DATA FOR PROCESSING =>
┌──
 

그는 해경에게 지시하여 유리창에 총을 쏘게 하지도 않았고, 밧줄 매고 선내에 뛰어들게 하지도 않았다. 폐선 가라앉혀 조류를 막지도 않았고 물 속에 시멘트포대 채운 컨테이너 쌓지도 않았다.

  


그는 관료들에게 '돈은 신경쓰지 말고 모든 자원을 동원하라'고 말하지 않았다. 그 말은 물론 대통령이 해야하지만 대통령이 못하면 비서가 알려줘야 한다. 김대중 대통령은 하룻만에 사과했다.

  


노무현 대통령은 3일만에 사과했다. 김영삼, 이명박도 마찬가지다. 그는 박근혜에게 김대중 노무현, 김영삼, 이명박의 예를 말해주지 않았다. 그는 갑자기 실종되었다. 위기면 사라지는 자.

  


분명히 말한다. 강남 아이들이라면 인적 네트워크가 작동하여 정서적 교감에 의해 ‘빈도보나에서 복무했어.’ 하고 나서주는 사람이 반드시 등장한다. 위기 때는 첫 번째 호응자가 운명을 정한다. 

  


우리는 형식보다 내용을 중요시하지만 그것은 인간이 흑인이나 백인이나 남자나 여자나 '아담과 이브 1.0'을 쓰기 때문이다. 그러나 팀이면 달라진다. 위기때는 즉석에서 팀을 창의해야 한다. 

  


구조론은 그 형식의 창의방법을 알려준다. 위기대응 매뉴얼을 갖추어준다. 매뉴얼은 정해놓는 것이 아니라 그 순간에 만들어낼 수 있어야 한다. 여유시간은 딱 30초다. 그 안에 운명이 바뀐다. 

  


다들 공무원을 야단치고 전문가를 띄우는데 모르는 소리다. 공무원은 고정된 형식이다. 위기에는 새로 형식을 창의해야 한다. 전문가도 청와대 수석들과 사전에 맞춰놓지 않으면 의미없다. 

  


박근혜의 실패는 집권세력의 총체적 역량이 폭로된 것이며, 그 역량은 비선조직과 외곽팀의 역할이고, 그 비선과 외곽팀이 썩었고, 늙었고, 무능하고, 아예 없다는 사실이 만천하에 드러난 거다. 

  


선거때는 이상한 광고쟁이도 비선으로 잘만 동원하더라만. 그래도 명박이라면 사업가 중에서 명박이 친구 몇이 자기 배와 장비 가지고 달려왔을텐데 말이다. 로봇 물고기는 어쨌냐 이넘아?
└──
WHAT IS EXPECTED => Each line from the beginning of the listing up to the line where "노무현 대통령은 3일만에" appears needs to be given again exactly; please add nothing else.

SOLUTION =>
그는 해경에게 지시하여 유리창에 총을 쏘게 하지도 않았고, 밧줄 매고 선내에 뛰어들게 하지도 않았다. 폐선 가라앉혀 조류를 막지도 않았고 물 속에 시멘트포대 채운 컨테이너 쌓지도 않았다.

  


그는 관료들에게 '돈은 신경쓰지 말고 모든 자원을 동원하라'고 말하지 않았다. 그 말은 물론 대통령이 해야하지만 대통령이 못하면 비서가 알려줘야 한다. 김대중 대통령은 하룻만에 사과했다.

  


노무현 대통령은 3일만에 사과했다. 김영삼, 이명박도 마찬가지다. 그는 박근혜에게 김대중 노무현, 김영삼, 이명박의 예를 말해주지 않았다. 그는 갑자기 실종되었다. 위기면 사라지는 자.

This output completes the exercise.